I have scoured the internet and for the life of me haven't figured out how to set it up. Is there any guide?I have been working for hours, but I haven't really had any results. How do I set this up? I am using rails 4.0 and the newest version of devise.
Thanks,
Routes
Omrails::Application.routes.draw do
resources :boards
resources :pins
get 'about' => "pages#about"
root :to => 'pins#index'
resources :tests, :birthdays
devise_for :users, :controllers => { :omniauth_callbacks => "users/omniauth_callbacks" }
end
Devise Migration:
class DeviseCreateUsers < ActiveRecord::Migration
def change
create_table(:users) do |t|
## Database authenticatable
t.string :email, :null => false, :default => ""

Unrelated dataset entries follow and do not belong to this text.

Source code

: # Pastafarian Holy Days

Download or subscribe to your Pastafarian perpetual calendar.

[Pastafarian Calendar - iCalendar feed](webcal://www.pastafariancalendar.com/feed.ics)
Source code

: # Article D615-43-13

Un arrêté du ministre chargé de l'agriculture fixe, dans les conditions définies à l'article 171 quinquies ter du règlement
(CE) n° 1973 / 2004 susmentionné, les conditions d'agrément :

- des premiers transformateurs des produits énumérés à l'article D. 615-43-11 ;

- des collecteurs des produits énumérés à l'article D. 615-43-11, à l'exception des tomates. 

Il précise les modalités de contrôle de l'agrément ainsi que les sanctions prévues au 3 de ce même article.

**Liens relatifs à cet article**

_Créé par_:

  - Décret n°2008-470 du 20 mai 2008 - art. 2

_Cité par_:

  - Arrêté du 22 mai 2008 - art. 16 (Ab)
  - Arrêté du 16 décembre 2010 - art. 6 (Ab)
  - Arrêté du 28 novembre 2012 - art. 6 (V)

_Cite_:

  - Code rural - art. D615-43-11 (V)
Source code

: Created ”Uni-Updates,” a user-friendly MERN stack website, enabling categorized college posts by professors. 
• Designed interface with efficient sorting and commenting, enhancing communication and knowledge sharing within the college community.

t.string :encrypted_password, :null => false, :default => ""
## Recoverable
t.string :reset_password_token
t.datetime :reset_password_sent_at
## Rememberable
t.datetime :remember_created_at
## Trackable
t.integer :sign_in_count, :default => 0, :null => false
t.datetime :current_sign_in_at
t.datetime :last_sign_in_at
t.string :current_sign_in_ip
t.string :last_sign_in_ip
## Confirmable
# t.string :confirmation_token
# t.datetime :confirmed_at
# t.datetime :confirmation_sent_at
# t.string :unconfirmed_email # Only if using reconfirmable
## Lockable
# t.integer :failed_attempts, :default => 0, :null => false # Only if lock strategy is :failed_attempts
# t.string :unlock_token # Only if unlock strategy is :email or :both
# t.datetime :locked_at
t.timestamps
end
add_index :users, :email, :unique => true
add_index :users, :reset_password_token, :unique => true
# add_index :users, :confirmation_token, :unique => true
# add_index :users, :unlock_token, :unique => true
end
end
User.rb
class User < ActiveRecord::Base
# Include default devise modules. Others available are:
# :token_authenticatable, :confirmable,
# :lockable, :timeoutable and :omniauthable
devise :database_authenticatable,
:registerable,
:rememberable,
:trackable,
:recoverable,
:validatable,
:omniauthable,
:omniauth_providers => [:facebook]
# Setup accessible (or protected) attributes for your model
attr_accessible :email, :password, :password_confirmation, :remember_me, :name, :birthday, :sex, :address, :mobile, :provider, :uid
has_many :pins, :dependent => :destroy
has_many :boards, :dependent => :destroy
def self.find_for_facebook_oauth(auth, signed_in_resource=nil)
user = User.where(:provider => auth.provider, :uid => auth.uid).first
unless user
user = User.create(name:auth.extra.raw_info.name,
provider:auth.provider,
uid:auth.uid,
email:auth.info.email,
password:Devise.friendly_token[0,20])
end
user
end
end
Devise consists of 10 modules and the one you're looking for is recoverable. In your devise model, you need to add :recoverable attribute for devise.